We saw a decrease from 17 to 15 in our primary outcome measure of blood culture rate per 100 patient days. During this time period, our PICU CLABSI rate decreased by 38% and 100% of the positive samples collected were compliant with our algorithm. Through our sepsis collaborative we found no increase in delayed sepsis recognition with application of our algorithm.

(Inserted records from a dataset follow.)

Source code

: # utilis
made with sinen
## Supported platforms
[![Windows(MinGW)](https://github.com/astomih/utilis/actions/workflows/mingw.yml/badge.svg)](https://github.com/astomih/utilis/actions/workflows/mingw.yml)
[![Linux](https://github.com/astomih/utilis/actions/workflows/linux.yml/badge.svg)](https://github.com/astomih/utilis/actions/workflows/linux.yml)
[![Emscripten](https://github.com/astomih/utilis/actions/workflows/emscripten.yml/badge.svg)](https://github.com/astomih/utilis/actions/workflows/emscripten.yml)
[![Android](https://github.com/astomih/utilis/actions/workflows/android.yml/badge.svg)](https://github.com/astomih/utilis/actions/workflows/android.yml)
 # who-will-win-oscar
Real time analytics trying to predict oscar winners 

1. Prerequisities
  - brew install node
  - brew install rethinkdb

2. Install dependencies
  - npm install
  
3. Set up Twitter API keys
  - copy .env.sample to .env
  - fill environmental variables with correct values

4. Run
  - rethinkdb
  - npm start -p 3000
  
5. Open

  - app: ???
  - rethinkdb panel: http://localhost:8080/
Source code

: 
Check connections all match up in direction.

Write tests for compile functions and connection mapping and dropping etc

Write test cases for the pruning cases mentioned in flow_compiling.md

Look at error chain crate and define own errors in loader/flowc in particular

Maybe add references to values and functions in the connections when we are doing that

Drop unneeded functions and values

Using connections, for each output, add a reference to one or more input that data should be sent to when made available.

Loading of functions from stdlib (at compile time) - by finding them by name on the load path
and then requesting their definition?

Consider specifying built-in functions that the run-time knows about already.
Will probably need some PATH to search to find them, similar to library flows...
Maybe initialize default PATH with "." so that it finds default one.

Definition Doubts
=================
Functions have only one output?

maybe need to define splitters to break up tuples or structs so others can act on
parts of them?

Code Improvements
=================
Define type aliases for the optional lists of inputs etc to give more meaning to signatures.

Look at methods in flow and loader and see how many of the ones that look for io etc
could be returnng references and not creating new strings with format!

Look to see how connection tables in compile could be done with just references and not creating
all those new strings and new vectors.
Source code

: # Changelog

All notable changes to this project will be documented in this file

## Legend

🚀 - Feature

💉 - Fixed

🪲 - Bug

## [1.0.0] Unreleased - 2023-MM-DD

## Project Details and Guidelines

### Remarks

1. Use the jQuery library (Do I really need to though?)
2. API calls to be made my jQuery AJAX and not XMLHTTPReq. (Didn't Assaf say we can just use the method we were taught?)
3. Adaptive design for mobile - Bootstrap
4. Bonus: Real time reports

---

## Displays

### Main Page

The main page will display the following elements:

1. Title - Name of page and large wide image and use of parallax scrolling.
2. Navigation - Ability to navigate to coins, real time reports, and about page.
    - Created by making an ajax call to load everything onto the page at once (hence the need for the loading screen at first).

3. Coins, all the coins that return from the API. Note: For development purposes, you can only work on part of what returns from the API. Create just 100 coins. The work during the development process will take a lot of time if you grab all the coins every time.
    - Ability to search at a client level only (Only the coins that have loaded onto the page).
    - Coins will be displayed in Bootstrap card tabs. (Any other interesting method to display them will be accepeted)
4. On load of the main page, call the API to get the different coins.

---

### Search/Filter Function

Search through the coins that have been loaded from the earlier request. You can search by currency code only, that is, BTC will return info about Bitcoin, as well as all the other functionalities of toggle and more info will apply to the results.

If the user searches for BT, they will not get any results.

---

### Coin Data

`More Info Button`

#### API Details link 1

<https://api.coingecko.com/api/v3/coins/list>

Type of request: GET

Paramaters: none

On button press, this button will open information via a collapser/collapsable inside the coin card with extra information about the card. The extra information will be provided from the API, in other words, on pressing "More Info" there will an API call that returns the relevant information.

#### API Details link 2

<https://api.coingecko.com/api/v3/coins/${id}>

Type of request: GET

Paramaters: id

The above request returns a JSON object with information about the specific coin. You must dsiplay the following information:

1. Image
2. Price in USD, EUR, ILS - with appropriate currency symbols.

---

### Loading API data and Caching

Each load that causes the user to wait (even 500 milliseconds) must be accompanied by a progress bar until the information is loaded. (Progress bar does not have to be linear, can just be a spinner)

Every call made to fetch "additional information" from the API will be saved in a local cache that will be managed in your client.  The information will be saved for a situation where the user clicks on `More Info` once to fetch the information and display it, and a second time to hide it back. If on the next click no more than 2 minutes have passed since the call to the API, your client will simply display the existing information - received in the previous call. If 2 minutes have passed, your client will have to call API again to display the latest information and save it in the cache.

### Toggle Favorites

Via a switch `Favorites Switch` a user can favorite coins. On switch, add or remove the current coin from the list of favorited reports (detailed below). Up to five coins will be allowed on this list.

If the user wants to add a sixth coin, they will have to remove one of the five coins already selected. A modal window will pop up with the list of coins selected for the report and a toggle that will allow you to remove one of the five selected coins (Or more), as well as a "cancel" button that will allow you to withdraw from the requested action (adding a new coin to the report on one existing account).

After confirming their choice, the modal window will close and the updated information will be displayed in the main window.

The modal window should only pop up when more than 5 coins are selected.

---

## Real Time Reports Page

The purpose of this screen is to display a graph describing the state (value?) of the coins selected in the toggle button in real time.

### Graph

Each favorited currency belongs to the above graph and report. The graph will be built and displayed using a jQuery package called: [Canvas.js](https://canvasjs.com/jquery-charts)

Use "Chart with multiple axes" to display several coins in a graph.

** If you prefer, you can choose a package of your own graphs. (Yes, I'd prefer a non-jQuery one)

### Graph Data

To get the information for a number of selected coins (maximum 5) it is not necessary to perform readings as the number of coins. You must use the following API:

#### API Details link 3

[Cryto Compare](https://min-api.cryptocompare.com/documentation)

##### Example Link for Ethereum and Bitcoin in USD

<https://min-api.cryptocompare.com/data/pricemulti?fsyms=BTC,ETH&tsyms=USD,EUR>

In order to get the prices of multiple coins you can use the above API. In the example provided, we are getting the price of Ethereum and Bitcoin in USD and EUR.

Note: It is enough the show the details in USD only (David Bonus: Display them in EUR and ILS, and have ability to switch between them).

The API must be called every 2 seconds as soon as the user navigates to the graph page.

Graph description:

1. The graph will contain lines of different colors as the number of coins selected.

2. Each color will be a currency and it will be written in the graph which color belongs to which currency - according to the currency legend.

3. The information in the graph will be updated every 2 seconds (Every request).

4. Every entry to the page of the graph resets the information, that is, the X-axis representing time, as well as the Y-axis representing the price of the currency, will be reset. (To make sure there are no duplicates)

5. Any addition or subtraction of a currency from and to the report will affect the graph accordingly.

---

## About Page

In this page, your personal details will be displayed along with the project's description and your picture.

A systematic approach can safely reduce blood culture collection rates in critically ill children. Our limiting factors included rapid staff turnover requiring frequent education and the impact of COVID on our patient population. We addressed staff turnover by building our workflow into Epic and daily patient rounds. During COVID, we had increased admissions of high risk immunocompromised patients and were restricted by consultants who frequently recommended blood cultures not indicated by our algorithm. We also saw decreased low-risk surgical and viral respiratory illness patients who have previously most benefitted from application of similar algorithms. Future improvements may be made with increased engagement and education of consulting clinicians.

Clinical Implications

General application of the blood culture collection consensus recommendations would allow for universal standardization of blood culture collection practices. The potential reduction in blood culture collection rates could greatly improve patient outcomes and reduce hospital costs.